Written on June 7, 2025
This is the latest in a series of posts that publish for the first time significant documents related to the Polar Controversy.
Frederick A. Stokes
Peary’s book about his 1909 expedition, The North Pole, was published in September 1910. Near the end of the month, its publisher, Frederick A. Stokes, received a night letter from Peary at Eagle Island, his summer home in Casco Bay. Peary was furious.
On the big colored map produced by the J.H. Matthews Co. of Buffalo, NY, which was tipped into the back of each book, in the otherwise blank section of the Arctic Ocean, right above Peary’s 1906 discovery, “Crocker Land,” appeared “Bradley Land,” the new land Dr. Frederick A. Cook said he had sighted on his own journey to the North Pole in 1908. 

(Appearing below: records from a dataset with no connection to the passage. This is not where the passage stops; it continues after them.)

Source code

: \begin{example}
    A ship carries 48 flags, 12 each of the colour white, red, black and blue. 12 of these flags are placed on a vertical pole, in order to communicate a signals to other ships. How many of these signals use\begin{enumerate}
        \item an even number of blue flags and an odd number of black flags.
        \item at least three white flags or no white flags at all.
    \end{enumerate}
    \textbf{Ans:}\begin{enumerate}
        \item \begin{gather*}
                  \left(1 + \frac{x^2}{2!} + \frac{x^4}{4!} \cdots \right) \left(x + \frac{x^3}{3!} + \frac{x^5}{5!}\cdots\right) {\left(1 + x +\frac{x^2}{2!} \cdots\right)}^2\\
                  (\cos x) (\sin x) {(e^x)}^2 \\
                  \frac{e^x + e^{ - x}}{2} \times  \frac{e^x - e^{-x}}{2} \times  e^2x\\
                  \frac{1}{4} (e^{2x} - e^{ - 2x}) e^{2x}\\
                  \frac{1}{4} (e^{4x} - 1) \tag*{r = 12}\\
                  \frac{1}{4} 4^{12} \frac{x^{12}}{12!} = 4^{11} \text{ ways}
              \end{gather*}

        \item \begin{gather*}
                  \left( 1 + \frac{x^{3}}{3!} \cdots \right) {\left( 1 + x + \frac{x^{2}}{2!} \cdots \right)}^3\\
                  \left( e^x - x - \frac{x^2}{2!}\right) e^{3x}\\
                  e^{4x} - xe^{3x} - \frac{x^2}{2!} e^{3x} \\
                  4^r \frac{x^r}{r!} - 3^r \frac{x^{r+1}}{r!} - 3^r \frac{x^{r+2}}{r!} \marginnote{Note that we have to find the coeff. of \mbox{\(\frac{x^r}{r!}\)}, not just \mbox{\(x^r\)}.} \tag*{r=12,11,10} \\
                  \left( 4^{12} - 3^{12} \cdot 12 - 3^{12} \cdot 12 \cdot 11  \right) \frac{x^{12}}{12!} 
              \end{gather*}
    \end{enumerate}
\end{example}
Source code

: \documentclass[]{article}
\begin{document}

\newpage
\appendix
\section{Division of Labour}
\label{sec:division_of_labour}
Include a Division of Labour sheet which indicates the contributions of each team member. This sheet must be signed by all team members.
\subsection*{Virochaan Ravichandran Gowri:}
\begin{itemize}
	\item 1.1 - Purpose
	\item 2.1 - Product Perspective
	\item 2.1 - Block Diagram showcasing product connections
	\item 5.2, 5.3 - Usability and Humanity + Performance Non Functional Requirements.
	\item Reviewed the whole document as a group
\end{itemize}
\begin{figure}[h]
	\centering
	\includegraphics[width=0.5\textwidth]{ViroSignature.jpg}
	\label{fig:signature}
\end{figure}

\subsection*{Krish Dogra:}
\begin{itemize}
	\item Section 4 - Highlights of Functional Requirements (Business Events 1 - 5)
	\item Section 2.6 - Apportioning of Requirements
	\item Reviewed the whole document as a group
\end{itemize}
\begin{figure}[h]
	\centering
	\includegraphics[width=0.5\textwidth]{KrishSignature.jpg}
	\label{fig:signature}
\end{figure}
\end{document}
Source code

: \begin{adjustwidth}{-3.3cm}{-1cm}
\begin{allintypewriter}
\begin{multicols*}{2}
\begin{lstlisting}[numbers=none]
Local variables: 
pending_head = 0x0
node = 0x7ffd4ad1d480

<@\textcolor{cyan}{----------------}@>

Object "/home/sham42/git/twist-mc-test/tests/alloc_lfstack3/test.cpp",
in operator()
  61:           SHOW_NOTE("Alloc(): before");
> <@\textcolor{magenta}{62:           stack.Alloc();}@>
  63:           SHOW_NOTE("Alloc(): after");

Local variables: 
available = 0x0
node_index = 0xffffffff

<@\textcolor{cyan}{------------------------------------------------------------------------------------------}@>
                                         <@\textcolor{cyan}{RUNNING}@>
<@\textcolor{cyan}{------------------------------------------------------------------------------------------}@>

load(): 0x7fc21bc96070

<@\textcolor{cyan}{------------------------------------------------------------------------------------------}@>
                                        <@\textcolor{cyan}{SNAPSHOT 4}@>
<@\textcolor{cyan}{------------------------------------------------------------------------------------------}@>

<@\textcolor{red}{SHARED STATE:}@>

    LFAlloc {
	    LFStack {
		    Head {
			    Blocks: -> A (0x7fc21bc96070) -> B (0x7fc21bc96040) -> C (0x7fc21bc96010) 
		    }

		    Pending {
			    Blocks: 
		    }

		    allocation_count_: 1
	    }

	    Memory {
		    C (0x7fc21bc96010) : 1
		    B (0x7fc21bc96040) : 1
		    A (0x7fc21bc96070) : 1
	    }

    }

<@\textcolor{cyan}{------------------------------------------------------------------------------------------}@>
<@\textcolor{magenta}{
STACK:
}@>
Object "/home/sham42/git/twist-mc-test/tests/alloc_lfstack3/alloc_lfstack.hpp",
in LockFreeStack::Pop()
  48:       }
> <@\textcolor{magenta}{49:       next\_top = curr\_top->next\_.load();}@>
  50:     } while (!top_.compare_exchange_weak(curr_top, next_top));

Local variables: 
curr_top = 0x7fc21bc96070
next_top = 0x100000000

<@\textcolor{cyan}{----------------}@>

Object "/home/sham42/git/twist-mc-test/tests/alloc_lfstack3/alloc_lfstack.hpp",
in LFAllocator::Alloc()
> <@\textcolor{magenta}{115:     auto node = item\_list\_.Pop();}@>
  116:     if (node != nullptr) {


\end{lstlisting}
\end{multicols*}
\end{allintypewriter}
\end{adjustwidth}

Stokes was appalled at this situation, and wrote to Peary as soon as he had taken steps to correct it. Here is his letter, here published in full for the first time. 


Due to Stokes efforts, copies of The North Pole with the original map showing “Bradley Land” are very scarce, comparatively, to those showing the erasure.
However, the same map appeared in the 1910 edition of Adolphus W. Greely’s book, Handbook of Polar Discoveries, published by Little, Brown in Boston. What’s more, that version of the map not only showed “Bradley Land,” but included among the routes taken by various polar explorers, that claimed to have been taken by Cook to the North Pole.
Peary despised Greely, and came to believe he was supplying anti-Peary material to Congress to provoke an investigation of Peary’s own claim to have reached the pole. The publication of this map surely did nothing to discourage that belief.
The Stokes letter is among the Peary papers in Record Group XP, at NARA II.